11. En relevant que M. et Mme C, qui détiennent la totalité du capital de la SARL A, dont Mme C est par ailleurs la gérante, ne pouvaient ignorer que la comptabilité de la société était entachée de graves insuffisances et que des recettes n'avaient pas été comptabilisées pour des montants importants et de façon répétée, l'administration établit l'intention délibérée d'éluder l'impôt. Par suite, l'administration établit le bien-fondé de l'application de la majoration pour manquement délibéré prévue par les dispositions précitées de l'article 1729 du code général des impôts.

12. Il résulte de tout ce qui précède, sans qu'il soit besoin d'examiner l'autre fin de non-recevoir opposée par le ministre, que M. et Mme C ne sont pas fondés à soutenir que c'est à tort que, par le jugement attaqué, le tribunal administratif de Nice a rejeté le surplus des conclusions de leur demande tendant à la décharge, en droits et majorations, des cotisations supplémentaires d'impôt sur le revenu et de prélèvements sociaux auxquels ils ont été assujettis au titre des années 2011 et 2012.

Sur les frais liés au litige :

13. Les dispositions de l'article L. 761-1 du code de justice administrative, font obstacle à ce que l'Etat, qui n'a pas, dans la présente instance, la qualité de partie perdante, verse à M. et Mme C la somme qu'ils réclament au titre des frais exposés et non compris dans les dépens.

D É C I D E :

Article 1er : La requête de M. et Mme C est rejetée.

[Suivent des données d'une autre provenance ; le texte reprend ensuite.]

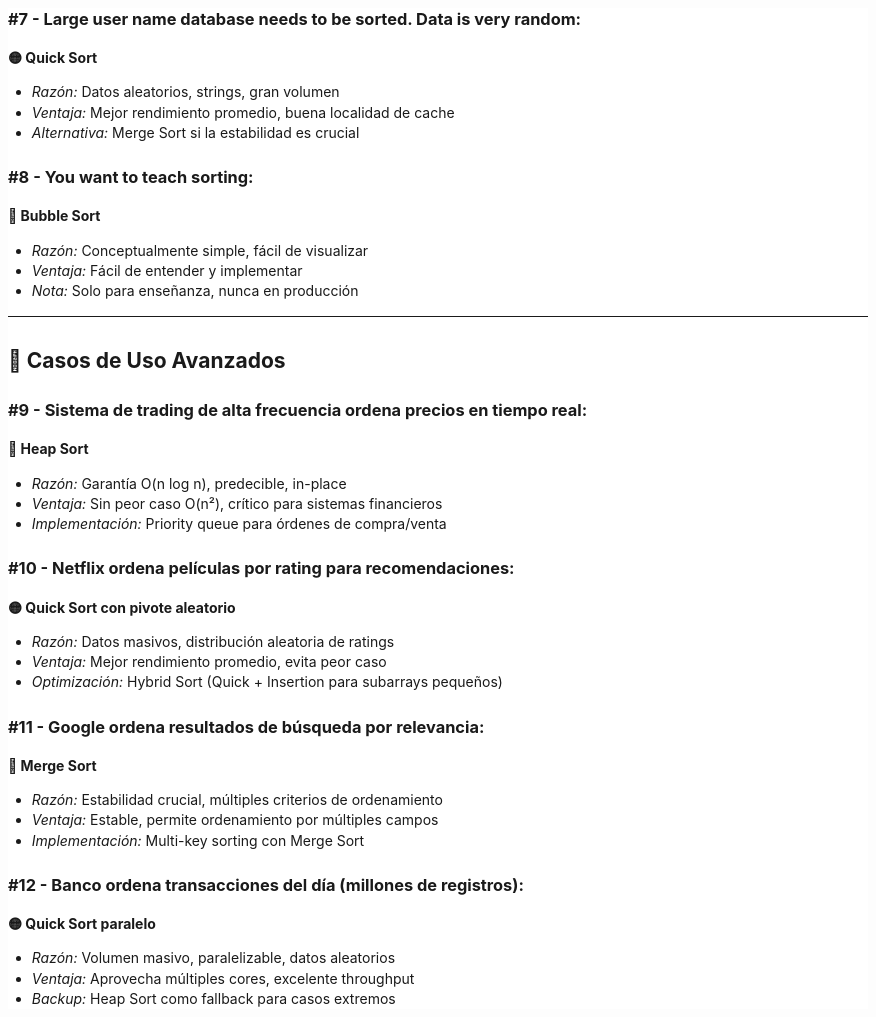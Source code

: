 ### #7 - Large user name database needs to be sorted. Data is very random:

**🟡 Quick Sort**

- _Razón:_ Datos aleatorios, strings, gran volumen
- _Ventaja:_ Mejor rendimiento promedio, buena localidad de cache
- _Alternativa:_ Merge Sort si la estabilidad es crucial

### #8 - You want to teach sorting:

**🔴 Bubble Sort**

- _Razón:_ Conceptualmente simple, fácil de visualizar
- _Ventaja:_ Fácil de entender y implementar
- _Nota:_ Solo para enseñanza, nunca en producción

---

## 🚀 Casos de Uso Avanzados

### #9 - Sistema de trading de alta frecuencia ordena precios en tiempo real:

**🔺 Heap Sort**

- _Razón:_ Garantía O(n log n), predecible, in-place
- _Ventaja:_ Sin peor caso O(n²), crítico para sistemas financieros
- _Implementación:_ Priority queue para órdenes de compra/venta

### #10 - Netflix ordena películas por rating para recomendaciones:

**🟡 Quick Sort con pivote aleatorio**

- _Razón:_ Datos masivos, distribución aleatoria de ratings
- _Ventaja:_ Mejor rendimiento promedio, evita peor caso
- _Optimización:_ Hybrid Sort (Quick + Insertion para subarrays pequeños)

### #11 - Google ordena resultados de búsqueda por relevancia:

**🔵 Merge Sort**

- _Razón:_ Estabilidad crucial, múltiples criterios de ordenamiento
- _Ventaja:_ Estable, permite ordenamiento por múltiples campos
- _Implementación:_ Multi-key sorting con Merge Sort

### #12 - Banco ordena transacciones del día (millones de registros):

**🟡 Quick Sort paralelo**

- _Razón:_ Volumen masivo, paralelizable, datos aleatorios
- _Ventaja:_ Aprovecha múltiples cores, excelente throughput
- _Backup:_ Heap Sort como fallback para casos extremos
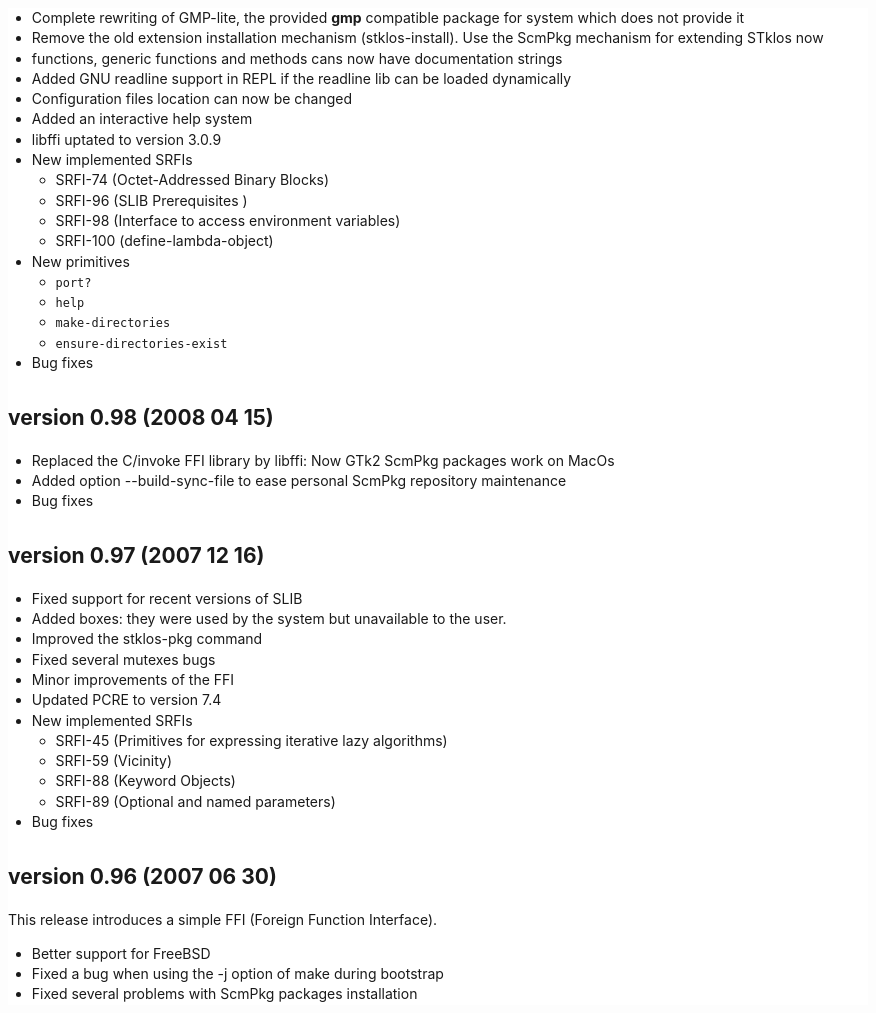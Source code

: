  - Complete rewriting of GMP-lite, the provided **gmp** compatible package
   for system which does not provide it
 - Remove the old extension installation mechanism (stklos-install).
   Use the ScmPkg mechanism for extending STklos now
 - functions, generic functions and methods cans now have documentation strings
 - Added GNU readline support in REPL if the readline lib can be
   loaded dynamically
 - Configuration files location can now be changed
 - Added an interactive help system
 - libffi uptated to version 3.0.9
 - New implemented SRFIs
     - SRFI-74 (Octet-Addressed Binary Blocks)
     - SRFI-96 (SLIB Prerequisites )
     - SRFI-98 (Interface to access environment variables)
     - SRFI-100 (define-lambda-object)
 - New primitives
     - `port?`
     - `help`
     - `make-directories`
     - `ensure-directories-exist`
 - Bug fixes

version 0.98 (2008 04 15)
-------------------------

 - Replaced the C/invoke FFI library by libffi: Now GTk2 ScmPkg
   packages work on MacOs
 - Added option --build-sync-file to ease personal ScmPkg repository maintenance
 - Bug fixes

version 0.97 (2007 12 16)
-------------------------

 - Fixed support for recent versions of SLIB
 - Added boxes: they were used by the system but unavailable to the user.
 - Improved the stklos-pkg command
 - Fixed several mutexes bugs
 - Minor improvements of the FFI
 - Updated PCRE to version 7.4
 - New implemented SRFIs
     - SRFI-45 (Primitives for expressing iterative lazy algorithms)
     - SRFI-59 (Vicinity)
     - SRFI-88 (Keyword Objects)
     - SRFI-89 (Optional and named parameters)
 - Bug fixes

version 0.96 (2007 06 30)
-------------------------

This release introduces a simple FFI (Foreign Function Interface).

 - Better support for FreeBSD
 - Fixed a bug when using the -j option of make during bootstrap
 - Fixed several problems with ScmPkg packages installation
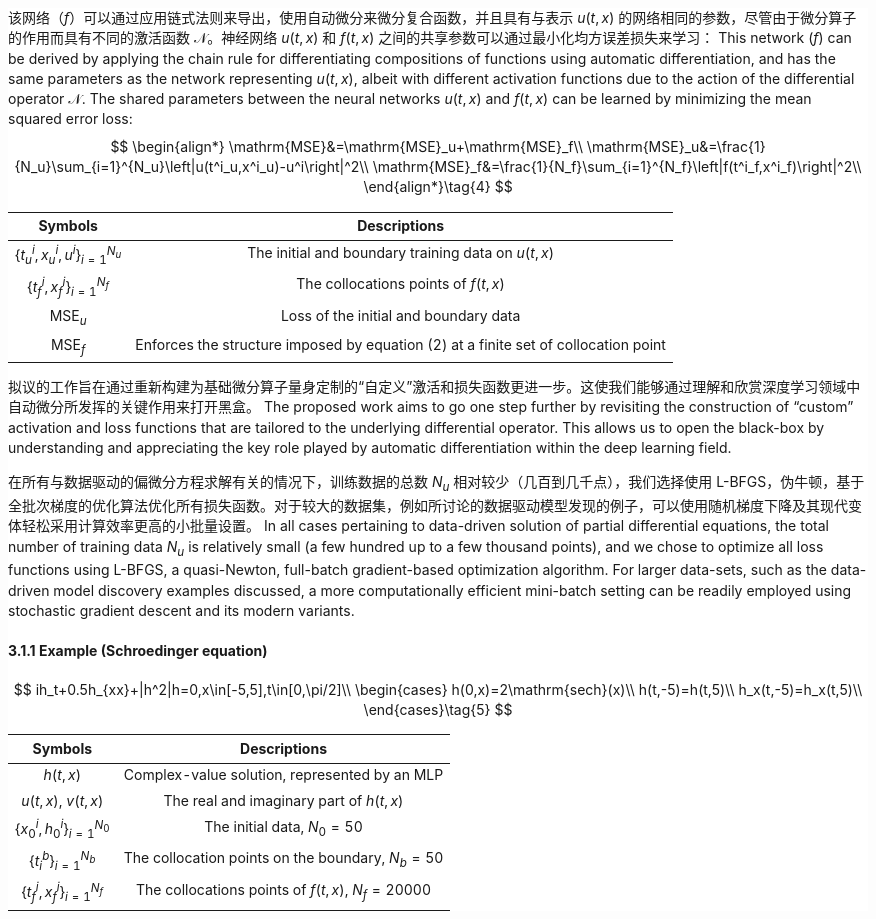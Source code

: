 该网络（$f$）可以通过应用链式法则来导出，使用自动微分来微分复合函数，并且具有与表示 $u(t,x)$ 的网络相同的参数，尽管由于微分算子的作用而具有不同的激活函数 $\mathcal{N}$。神经网络 $u(t,x)$ 和 $f(t,x)$ 之间的共享参数可以通过最小化均方误差损失来学习：
This network ($f$) can be derived by applying the chain rule for differentiating compositions of functions using automatic differentiation, and has the same parameters as the network representing $u(t,x)$, albeit with different activation functions due to the action of the differential operator $\mathcal{N}$. The shared parameters between the neural networks $u(t,x)$ and $f(t,x)$ can be learned by minimizing the mean squared error loss:
$$
\begin{align*}
\mathrm{MSE}&=\mathrm{MSE}_u+\mathrm{MSE}_f\\
\mathrm{MSE}_u&=\frac{1}{N_u}\sum_{i=1}^{N_u}\left|u(t^i_u,x^i_u)-u^i\right|^2\\
\mathrm{MSE}_f&=\frac{1}{N_f}\sum_{i=1}^{N_f}\left|f(t^i_f,x^i_f)\right|^2\\
\end{align*}\tag{4}
$$

|              Symbols              |                         Descriptions                         |
| :-------------------------------: | :----------------------------------------------------------: |
| $\{t^i_u,x^i_u,u^i\}^{N_u}_{i=1}$ |      The initial and boundary training data on $u(t,x)$      |
|   $\{t^i_f,x^i_f\}^{N_f}_{i=1}$   |             The collocations points of $f(t,x)$              |
|         $\mathrm{MSE}_u$          |            Loss of the initial and boundary data             |
|         $\mathrm{MSE}_f$          | Enforces the structure imposed by equation $(2)$ at a finite set of collocation point |

拟议的工作旨在通过重新构建为基础微分算子量身定制的“自定义”激活和损失函数更进一步。这使我们能够通过理解和欣赏深度学习领域中自动微分所发挥的关键作用来打开黑盒。
The proposed work aims to go one step further by revisiting the construction of “custom” activation and loss functions that are tailored to the underlying differential operator. This allows us to open the black-box by understanding and appreciating the key role played by automatic differentiation within the deep learning field.

在所有与数据驱动的偏微分方程求解有关的情况下，训练数据的总数 $N_u$ 相对较少（几百到几千点），我们选择使用 L-BFGS，伪牛顿，基于全批次梯度的优化算法优化所有损失函数。对于较大的数据集，例如所讨论的数据驱动模型发现的例子，可以使用随机梯度下降及其现代变体轻松采用计算效率更高的小批量设置。
In all cases pertaining to data-driven solution of partial differential equations, the total number of training data $N_u$ is relatively small (a few hundred up to a few thousand points), and we chose to optimize all loss functions using L-BFGS, a quasi-Newton, full-batch gradient-based optimization algorithm. For larger data-sets, such as the data-driven model discovery examples discussed, a more computationally efficient mini-batch setting can be readily employed using stochastic gradient descent and its modern variants.

#### 3.1.1 Example (Schroedinger equation)

$$
ih_t+0.5h_{xx}+|h^2|h=0,x\in[-5,5],t\in[0,\pi/2]\\
\begin{cases}
h(0,x)=2\mathrm{sech}(x)\\
h(t,-5)=h(t,5)\\
h_x(t,-5)=h_x(t,5)\\
\end{cases}\tag{5}
$$

|            Symbols            |                   Descriptions                   |
| :---------------------------: | :----------------------------------------------: |
|           $h(t,x)$            |  Complex-value solution, represented by an MLP   |
|      $u(t,x)$, $v(t,x)$       |     The real and imaginary part of $h(t,x)$      |
| $\{x^i_0,h^i_0\}^{N_0}_{i=1}$ |            The initial data, $N_0=50$            |
|    $\{t^b_i\}^{N_b}_{i=1}$    | The collocation points on the boundary, $N_b=50$ |
| $\{t^i_f,x^i_f\}^{N_f}_{i=1}$ | The collocations points of $f(t,x)$, $N_f=20000$ |
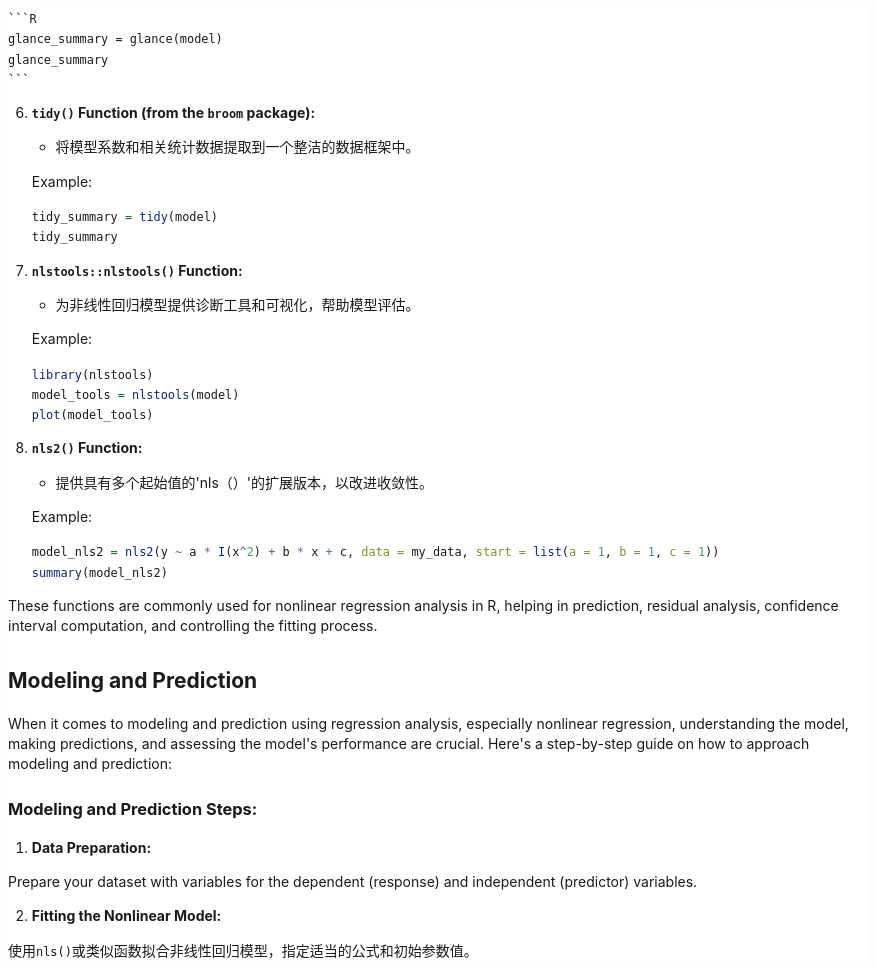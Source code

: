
 	```R
	glance_summary = glance(model)
	glance_summary
	```

6. **`tidy()` Function (from the `broom` package):**

	- 将模型系数和相关统计数据提取到一个整洁的数据框架中。

	Example:

	```R
	tidy_summary = tidy(model)
	tidy_summary
	```

6. **`nlstools::nlstools()` Function:**

	- 为非线性回归模型提供诊断工具和可视化，帮助模型评估。

	Example:

	```R
	library(nlstools)
	model_tools = nlstools(model)
	plot(model_tools)
	```

6. **`nls2()` Function:**

	- 提供具有多个起始值的'nls（）'的扩展版本，以改进收敛性。

	Example:

	```R
	model_nls2 = nls2(y ~ a * I(x^2) + b * x + c, data = my_data, start = list(a = 1, b = 1, c = 1))
	summary(model_nls2)
	```

These functions are commonly used for nonlinear regression analysis in R, helping in prediction, residual analysis, confidence interval computation, and controlling the fitting process. 

## Modeling and Prediction

When it comes to modeling and prediction using regression analysis, especially nonlinear regression, understanding the model, making predictions, and assessing the model's performance are crucial. Here's a step-by-step guide on how to approach modeling and prediction:

### Modeling and Prediction Steps:

1. **Data Preparation:**

Prepare your dataset with variables for the dependent (response) and independent (predictor) variables.

2. **Fitting the Nonlinear Model:**

使用`nls()`或类似函数拟合非线性回归模型，指定适当的公式和初始参数值。
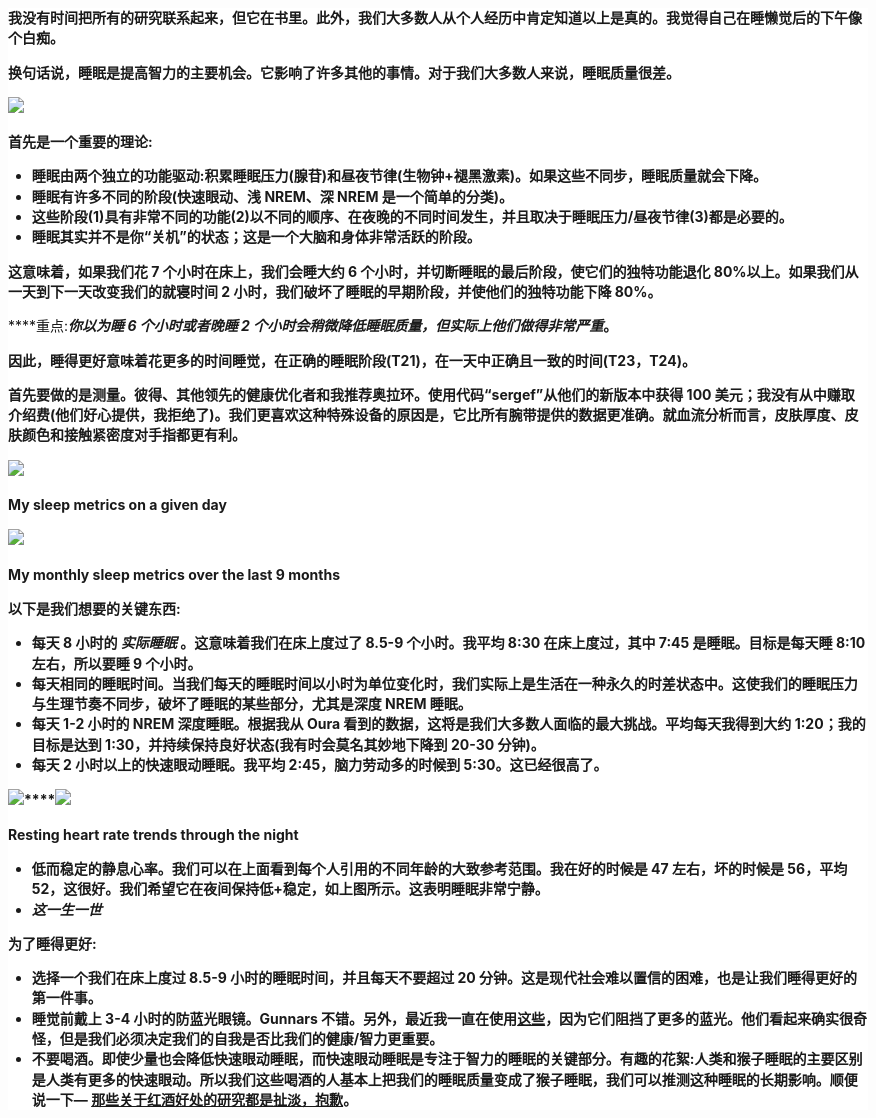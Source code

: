 **我没有时间把所有的研究联系起来，但它在书里。此外，我们大多数人从个人经历中肯定知道以上是真的。我觉得自己在睡懒觉后的下午像个白痴。**

**换句话说，睡眠是提高智力的主要机会。它影响了许多其他的事情。对于我们大多数人来说，睡眠质量很差。**

**![](img/cb33c1bcdd88503cccf5edda5543ffc4.png)**

**首先是一个重要的理论:**

*   **睡眠由两个独立的功能驱动:积累睡眠压力(腺苷)和昼夜节律(生物钟+褪黑激素)。如果这些不同步，睡眠质量就会下降。**
*   **睡眠有许多不同的阶段(快速眼动、浅 NREM、深 NREM 是一个简单的分类)。**
*   **这些阶段(1)具有非常不同的功能(2)以不同的顺序、在夜晚的不同时间发生，并且取决于睡眠压力/昼夜节律(3)都是必要的。**
*   **睡眠其实并不是你“关机”的状态；这是一个大脑和身体非常活跃的阶段。**

**这意味着，如果我们花 7 个小时在床上，我们会睡大约 6 个小时，并切断睡眠的最后阶段，使它们的独特功能退化 80%以上。如果我们从一天到下一天改变我们的就寝时间 2 小时，我们破坏了睡眠的早期阶段，并使他们的独特功能下降 80%。**

****重点:***你以为睡 6 个小时或者晚睡 2 个小时会稍微降低睡眠质量，但实际上他们做得非常严重*。**

**因此，睡得更好意味着花更多的时间睡觉，在正确的睡眠阶段(T21)，在一天中正确且一致的时间(T23，T24)。**

**首先要做的是测量。彼得、其他领先的健康优化者和我推荐奥拉环。使用代码“sergef”从他们的新版本中获得 100 美元；我没有从中赚取介绍费(他们好心提供，我拒绝了)。我们更喜欢这种特殊设备的原因是，它比所有腕带提供的数据更准确。就血流分析而言，皮肤厚度、皮肤颜色和接触紧密度对手指都更有利。**

**![](img/28beae8c99035af8ef4762d77245bbe2.png)**

**My sleep metrics on a given day**

**![](img/a0b927635807839e4a3876309cff490b.png)**

**My monthly sleep metrics over the last 9 months**

**以下是我们想要的关键东西:**

*   **每天 8 小时的 ***实际睡眠*** 。这意味着我们在床上度过了 8.5-9 个小时。我平均 8:30 在床上度过，其中 7:45 是睡眠。目标是每天睡 8:10 左右，所以要睡 9 个小时。**
*   **每天相同的睡眠时间。当我们每天的睡眠时间以小时为单位变化时，我们实际上是生活在一种永久的时差状态中。这使我们的睡眠压力与生理节奏不同步，破坏了睡眠的某些部分，尤其是深度 NREM 睡眠。**
*   **每天 1-2 小时的 NREM 深度睡眠。根据我从 Oura 看到的数据，这将是我们大多数人面临的最大挑战。平均每天我得到大约 1:20；我的目标是达到 1:30，并持续保持良好状态(我有时会莫名其妙地下降到 20-30 分钟)。**
*   **每天 2 小时以上的快速眼动睡眠。我平均 2:45，脑力劳动多的时候到 5:30。这已经很高了。**

**![](img/c425442d168920eb6c8340b8a102ea69.png)****![](img/97a3de1a67bf1b1cb2392af2af5f3b29.png)**

**Resting heart rate trends through the night**

*   **低而稳定的静息心率。我们可以在上面看到每个人引用的不同年龄的大致参考范围。我在好的时候是 47 左右，坏的时候是 56，平均 52，这很好。我们希望它在夜间保持低+稳定，如上图所示。这表明睡眠非常宁静。**
*   *****这一生一世*****

**为了睡得更好:**

*   **选择一个我们在床上度过 8.5-9 小时的睡眠时间，并且每天不要超过 20 分钟。这是现代社会难以置信的困难，也是让我们睡得更好的第一件事。**
*   **睡觉前戴上 3-4 小时的防蓝光眼镜。Gunnars 不错。另外，最近我一直在使用[这些](https://www.amazon.com/Blue-Blocking-Amber-Glasses-Sleep/dp/B01GSFTX08/ref=sr_1_45?ie=UTF8&qid=1516300534&sr=8-45&keywords=blue+light+blocking+glasses)，因为它们阻挡了更多的蓝光。他们看起来确实很奇怪，但是我们必须决定我们的自我是否比我们的健康/智力更重要。**
*   **不要喝酒。即使少量也会降低快速眼动睡眠，而快速眼动睡眠是专注于智力的睡眠的关键部分。有趣的花絮:人类和猴子睡眠的主要区别是人类有更多的快速眼动。所以我们这些喝酒的人基本上把我们的睡眠质量变成了猴子睡眠，我们可以推测这种睡眠的长期影响。顺便说一下— [那些关于红酒好处的研究都是扯淡，抱歉](https://www.google.com/search?q=red+wine+benefits+debunked&oq=red+wine+benefits+debunc&aqs=chrome.1.69i57j0l2j69i64l2.6237j0j1&sourceid=chrome&ie=UTF-8)。**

Article 2 : Le présent arrêt sera notifié à M. et Mme B C et au ministre de l'économie, des finances et de la souveraineté industrielle et numérique.

Copie en sera adressée à la direction de contrôle fiscal Sud-Est Outre-mer.

Délibéré après l'audience du 21 mars 2024, où siégeaient :

- M. Platillero, président assesseur, président de la formation de jugement en application de l'article R. 222-26 du code de justice administrative,

- Mme Mastrantuono, première conseillère,

- M. Mérenne, premier conseiller.

Rendu public par mise à disposition au greffe, le 4 avril 2024.